We will first review some of the key developments that affect today the space of news media. Then we turn our attention to the question of how we can address some of the problems using technology, in particular artificial intelligence. The first problem we consider will be news bias. We show that bias exists in various forms and outline methods to fight it. The second problem we consider will be fake news, in particular in the science domain. We will introduce our approach and platform for evaluating the quality of scientific news articles employing automated methods. These efforts are in our view critical in helping to reestablish trusted news channels and give citizen a chance to obtain truthful and unbiased information in the future.
Bio: Karl Aberer is a professor in the School of Computer and Communications Sciences at EPFL. He received his PhD in Mathematics, ETH Zürich, 1991. From 1991 to 1992 he was postdoctoral fellow at the International Computer Science Institute (ICSI) at the University of California, Berkeley. In 1992 he joined the Integrated Publication and Information Systems Institute (IPSI) of GMD in Germany, where he was leading the research division Open Adaptive Information Management Systems. In 2000 he joined EPFL as full professor.
His research interests are on foundations, algorithms and infrastructures for distributed information management, including semantic interoperability, information retrieval, social networks, trust management and applications to scientific and sensor data management.

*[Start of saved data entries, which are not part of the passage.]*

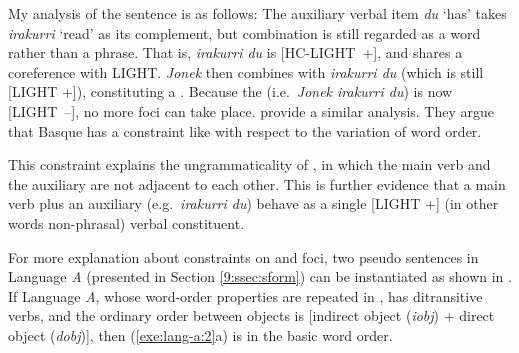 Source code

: My analysis of the sentence is as follows: The auxiliary verbal item
\textit{du} `has' takes \textit{irakurri} `read' as its complement,
but combination is still regarded as a word rather than a phrase. That
is, \textit{irakurri du} is \mbox{[HC-LIGHT +]}, and
shares a coreference with LIGHT.  \textit{Jonek} then combines with
\textit{irakurri du} (which is still [LIGHT +]), constituting a
. Because the 
(i.e.\ \textit{Jonek irakurri du}) is now \mbox{[LIGHT --]}, no more
 foci can take place.  \citet{crowgey:bender:11}
provide a similar analysis. They argue that Basque has a constraint
like  with respect to the variation of word order.



\noindent This constraint explains the ungrammaticality of
, in which the main verb and the auxiliary are
not adjacent to each other. This is further evidence
that a main verb plus an auxiliary (e.g.\ \textit{irakurri du}) behave
as a single [LIGHT +] (in other words non-phrasal) verbal constituent.




For more explanation about constraints on  and
 foci, two pseudo sentences in Language \textit{A}
(presented in Section \ref{9:ssec:sform}) can be instantiated as shown
in . If Language \textit{A}, whose word-order
properties are repeated in , has ditransitive
verbs, and the ordinary order between objects is [indirect object
  (\textit{iobj}) + direct object (\textit{dobj})], then
(\ref{exe:lang-a:2}a) is in the basic word order.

He has produced more than 400 scientific publications, including more than 70 peer-reviewed journal articles and 300 peer-reviewed conference proceeding publications.
He was the director of the Swiss National Centre for Mobile Information and Communication Systems NCCR MICS from 2005 to 2012, Vice-President for Information Systems of EPFL from 2012 to 2016, and has been consulting the Swiss Government as a member of the Swiss Research and Technology Council from 2004 to 2011. He is currently member of the expert group on cyber-defense, consulting the department of defense on questions related to cyber-security. He is co-founder of LinkAlong, a startup established in 2017 providing data analytic capabilities for open source documents based on technologies for knowledge extraction developed in his research.

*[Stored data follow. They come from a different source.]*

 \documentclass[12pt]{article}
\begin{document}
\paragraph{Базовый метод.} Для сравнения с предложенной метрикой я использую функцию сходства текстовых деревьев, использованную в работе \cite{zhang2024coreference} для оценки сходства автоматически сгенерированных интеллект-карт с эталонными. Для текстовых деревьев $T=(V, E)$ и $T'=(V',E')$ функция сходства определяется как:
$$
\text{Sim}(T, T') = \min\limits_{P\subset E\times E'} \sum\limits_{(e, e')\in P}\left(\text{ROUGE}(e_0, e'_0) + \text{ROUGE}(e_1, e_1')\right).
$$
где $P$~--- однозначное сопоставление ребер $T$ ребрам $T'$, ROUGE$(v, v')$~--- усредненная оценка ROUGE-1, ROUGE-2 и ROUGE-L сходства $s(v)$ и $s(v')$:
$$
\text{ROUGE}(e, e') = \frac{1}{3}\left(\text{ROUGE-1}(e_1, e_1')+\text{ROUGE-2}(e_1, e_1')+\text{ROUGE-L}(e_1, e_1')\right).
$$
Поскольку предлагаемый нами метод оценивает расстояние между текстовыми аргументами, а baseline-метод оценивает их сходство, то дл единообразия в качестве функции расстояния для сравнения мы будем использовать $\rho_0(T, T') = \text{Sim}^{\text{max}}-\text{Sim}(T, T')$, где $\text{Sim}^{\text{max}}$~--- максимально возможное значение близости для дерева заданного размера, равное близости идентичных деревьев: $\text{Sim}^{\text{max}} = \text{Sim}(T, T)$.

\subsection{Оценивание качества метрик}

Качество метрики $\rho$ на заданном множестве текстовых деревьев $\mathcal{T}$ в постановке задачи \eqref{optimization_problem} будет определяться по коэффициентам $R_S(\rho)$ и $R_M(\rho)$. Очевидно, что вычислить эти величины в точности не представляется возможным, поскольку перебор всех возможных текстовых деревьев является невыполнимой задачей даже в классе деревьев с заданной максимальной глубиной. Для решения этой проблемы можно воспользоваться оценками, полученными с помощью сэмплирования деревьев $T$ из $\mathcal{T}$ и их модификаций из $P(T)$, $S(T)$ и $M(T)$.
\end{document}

Abstract: Autonomous cars are on the rise. Powered by advances in AI, such systems are the transportation robots expected to solve one of the most challenging problems of computing. The real-time and dynamic conditions of this problem make it so challenging. There is another dimension to it - trust. Can we trust an autonomous vehicle to share the same road, lane, sidewalk or the community where we live? Can we trust such a vehicle not to be a pawn in the hands of hackers? What are the underlying challenges, approaches, and open problems in cyber security, privacy towards developing a holistic trust in such robots? In this talk, we shall discuss some of these pillars of trusting autonomous vehicles.

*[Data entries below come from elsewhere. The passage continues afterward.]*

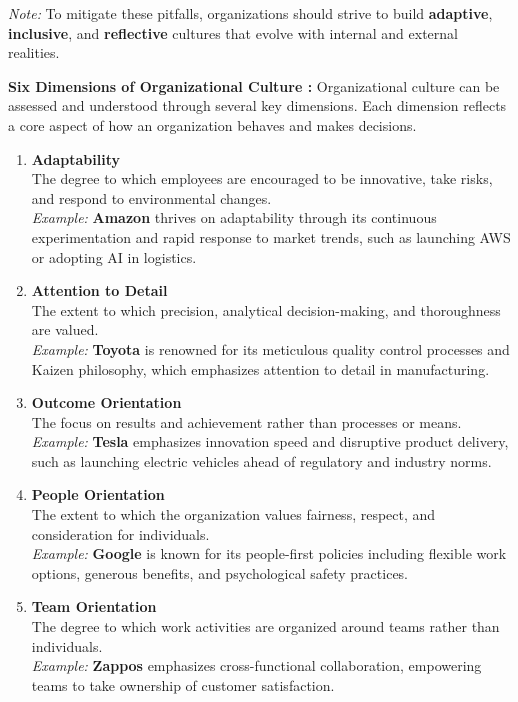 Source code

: \documentclass[10pt,a4paper]{book}
\begin{document}
\textit{Note:} To mitigate these pitfalls, organizations should strive to build \textbf{adaptive}, \textbf{inclusive}, and \textbf{reflective} cultures that evolve with internal and external realities.

\vspace{0.5cm}

\textbf{Six Dimensions of Organizational Culture :}
Organizational culture can be assessed and understood through several key dimensions. Each dimension reflects a core aspect of how an organization behaves and makes decisions.

\begin{enumerate}
    \item \textbf{Adaptability} \\
    The degree to which employees are encouraged to be innovative, take risks, and respond to environmental changes. \\
    \textit{Example:} \textbf{Amazon} thrives on adaptability through its continuous experimentation and rapid response to market trends, such as launching AWS or adopting AI in logistics.

    \item \textbf{Attention to Detail} \\
    The extent to which precision, analytical decision-making, and thoroughness are valued.\\
    \textit{Example:} \textbf{Toyota} is renowned for its meticulous quality control processes and Kaizen philosophy, which emphasizes attention to detail in manufacturing.

    \item \textbf{Outcome Orientation} \\
    The focus on results and achievement rather than processes or means. \\
    \textit{Example:} \textbf{Tesla} emphasizes innovation speed and disruptive product delivery, such as launching electric vehicles ahead of regulatory and industry norms.

    \item \textbf{People Orientation} \\
    The extent to which the organization values fairness, respect, and consideration for individuals. \\
    \textit{Example:} \textbf{Google} is known for its people-first policies including flexible work options, generous benefits, and psychological safety practices.

    \item \textbf{Team Orientation} \\
    The degree to which work activities are organized around teams rather than individuals. \\
    \textit{Example:} \textbf{Zappos} emphasizes cross-functional collaboration, empowering teams to take ownership of customer satisfaction.


\end{enumerate}
\end{document}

Bio: Dr. Ashish Kundu is an ACM Distinguished Member, ACM Distinguished Speaker and a worldwide leader in Security, Privacy, and Compliance. He is currently at Nuro.AI as its Head of Cybersecurity, Dr. Kundu was a Master Inventor and Research Staff Member in Security Research at IBM T J Watson Research Center, Yorktown Heights, New York. He has been working in the area of Cybersecurity, Privacy and Compliance for more than 15 years. Dr. Kundu received Ph.D. in Computer Science from Purdue University. His work has led to more than 130 patents filed with more than 100 patents granted, and more than 40 research papers. He was recognized with the prestigious CERIAS Diamond Award for his outstanding contribution to cybersecurity research during his Ph.D.